Vintage Solar Power.

PV panels and solar power are such a recent innovation that choosing the right product was always going to be difficult. We choose " Schüco " panels based on our experience of German engineering and their guarantee that after 25 years, a Schüco MPE module in the MS 05 series will still provide at least 80 % of its rated output.

With hindsight, I'm not sure if 80 % of its rated output is particularly good? As technology advances I'm sure many manufacturers will offer 90% or even 95% efficiency on their panels performance. In the light of these comments I was reassured this week by details of a 20 year old system in France using Kyocera panels.

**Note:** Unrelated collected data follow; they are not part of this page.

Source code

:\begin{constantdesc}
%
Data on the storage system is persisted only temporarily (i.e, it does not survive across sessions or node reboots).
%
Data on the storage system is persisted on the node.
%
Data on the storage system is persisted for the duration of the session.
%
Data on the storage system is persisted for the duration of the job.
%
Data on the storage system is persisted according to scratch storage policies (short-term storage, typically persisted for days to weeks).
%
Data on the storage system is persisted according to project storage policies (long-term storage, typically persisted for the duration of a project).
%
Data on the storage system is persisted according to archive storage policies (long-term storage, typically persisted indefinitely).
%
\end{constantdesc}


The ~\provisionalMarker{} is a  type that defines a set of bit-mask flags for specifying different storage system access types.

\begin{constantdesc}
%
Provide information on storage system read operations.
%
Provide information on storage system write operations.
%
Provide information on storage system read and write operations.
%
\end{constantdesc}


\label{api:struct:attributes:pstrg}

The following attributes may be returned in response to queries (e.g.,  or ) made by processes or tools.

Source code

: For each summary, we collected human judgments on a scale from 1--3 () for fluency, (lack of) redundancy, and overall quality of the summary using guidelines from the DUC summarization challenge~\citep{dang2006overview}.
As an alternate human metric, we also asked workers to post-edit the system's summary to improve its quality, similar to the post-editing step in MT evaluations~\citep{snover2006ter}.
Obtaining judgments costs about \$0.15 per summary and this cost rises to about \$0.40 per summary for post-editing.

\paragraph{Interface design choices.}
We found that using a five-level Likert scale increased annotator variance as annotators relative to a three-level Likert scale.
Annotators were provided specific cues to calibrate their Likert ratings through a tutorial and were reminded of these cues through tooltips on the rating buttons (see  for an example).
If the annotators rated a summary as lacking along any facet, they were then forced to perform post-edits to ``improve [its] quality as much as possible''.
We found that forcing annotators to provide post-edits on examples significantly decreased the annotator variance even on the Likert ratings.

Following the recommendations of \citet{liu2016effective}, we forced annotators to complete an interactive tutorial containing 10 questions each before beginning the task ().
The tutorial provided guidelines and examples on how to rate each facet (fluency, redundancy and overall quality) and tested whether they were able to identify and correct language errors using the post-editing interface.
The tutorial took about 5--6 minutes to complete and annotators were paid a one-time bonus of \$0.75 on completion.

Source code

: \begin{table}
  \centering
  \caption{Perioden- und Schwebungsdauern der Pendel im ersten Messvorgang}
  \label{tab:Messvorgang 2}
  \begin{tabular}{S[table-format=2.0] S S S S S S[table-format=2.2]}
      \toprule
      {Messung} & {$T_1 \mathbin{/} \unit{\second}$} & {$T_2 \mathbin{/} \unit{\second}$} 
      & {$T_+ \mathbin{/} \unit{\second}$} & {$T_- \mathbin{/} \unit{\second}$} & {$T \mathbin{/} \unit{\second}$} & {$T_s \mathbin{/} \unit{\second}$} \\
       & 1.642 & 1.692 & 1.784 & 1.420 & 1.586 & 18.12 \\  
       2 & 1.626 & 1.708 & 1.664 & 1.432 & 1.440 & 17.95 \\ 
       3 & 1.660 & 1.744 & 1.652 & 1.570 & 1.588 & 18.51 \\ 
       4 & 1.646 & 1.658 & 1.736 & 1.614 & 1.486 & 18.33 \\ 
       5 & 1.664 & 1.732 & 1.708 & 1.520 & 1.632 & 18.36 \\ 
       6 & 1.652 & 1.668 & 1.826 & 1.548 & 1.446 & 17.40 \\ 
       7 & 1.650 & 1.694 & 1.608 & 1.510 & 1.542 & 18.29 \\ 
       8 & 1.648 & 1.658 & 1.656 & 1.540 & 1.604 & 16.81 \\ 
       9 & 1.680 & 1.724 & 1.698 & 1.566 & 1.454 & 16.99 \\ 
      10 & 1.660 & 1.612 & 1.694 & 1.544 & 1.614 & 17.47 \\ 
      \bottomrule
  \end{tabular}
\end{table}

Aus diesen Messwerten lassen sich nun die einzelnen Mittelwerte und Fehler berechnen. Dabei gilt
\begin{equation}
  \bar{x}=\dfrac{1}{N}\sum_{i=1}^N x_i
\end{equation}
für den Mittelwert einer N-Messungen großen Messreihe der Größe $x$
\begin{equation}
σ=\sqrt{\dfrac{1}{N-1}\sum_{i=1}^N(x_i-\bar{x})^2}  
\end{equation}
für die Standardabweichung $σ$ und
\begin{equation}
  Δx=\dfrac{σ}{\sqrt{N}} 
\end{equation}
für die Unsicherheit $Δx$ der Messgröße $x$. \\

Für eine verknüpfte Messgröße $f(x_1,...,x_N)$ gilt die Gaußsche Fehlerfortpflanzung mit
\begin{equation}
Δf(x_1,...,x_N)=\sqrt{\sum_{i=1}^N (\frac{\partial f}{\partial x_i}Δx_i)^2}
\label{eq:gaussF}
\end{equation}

I think my 190W panels are puny in comparison with those available today, 250W and even 300W panels which are lighter and more efficient than mine are widely available. Can you imagine the leap of faith required 20 years ago when the small French village of Lhuis decided to install 15 x 63W panels. 
I'm not sure what they cost at the time, but I'm certain that it was VERY expensive and the return on the initial investment is probably only being seen now.

The 945-watt installation was commissioned in 1992 by Hespul, a French non-profit organization involved in the promotion of renewable energies and energy efficiency. The installation consists of 15 modules each with an output of 63 watts. In the constantly innovating field of solar energy, 20 years is a long time, which makes the long-term performance and efficiency of these modules manufactured with the technology available at that time particularly remarkable. Recent tests showed that the modules still perform at 91.7% of their original maximum power output. That's only an 8.3% degradation in performance from its original power output level. 

Kyocera Corporation is a multinational electronics and ceramics manufacturer based in Kyoto, Japan. If you have their products on your roof, well done....You've probably made a very good choice.

As for the rest of us, I suspect that whatever your manufacturer guaranteed, it looks like their claims will be easily exceeded. 
Hopefully by a significant margin... I produced 2,432 kWh in 2011-2012.  If after 25 years my output has reduced by 8.3% then I'm going to lose approximately 200 kWh's, that's a months production.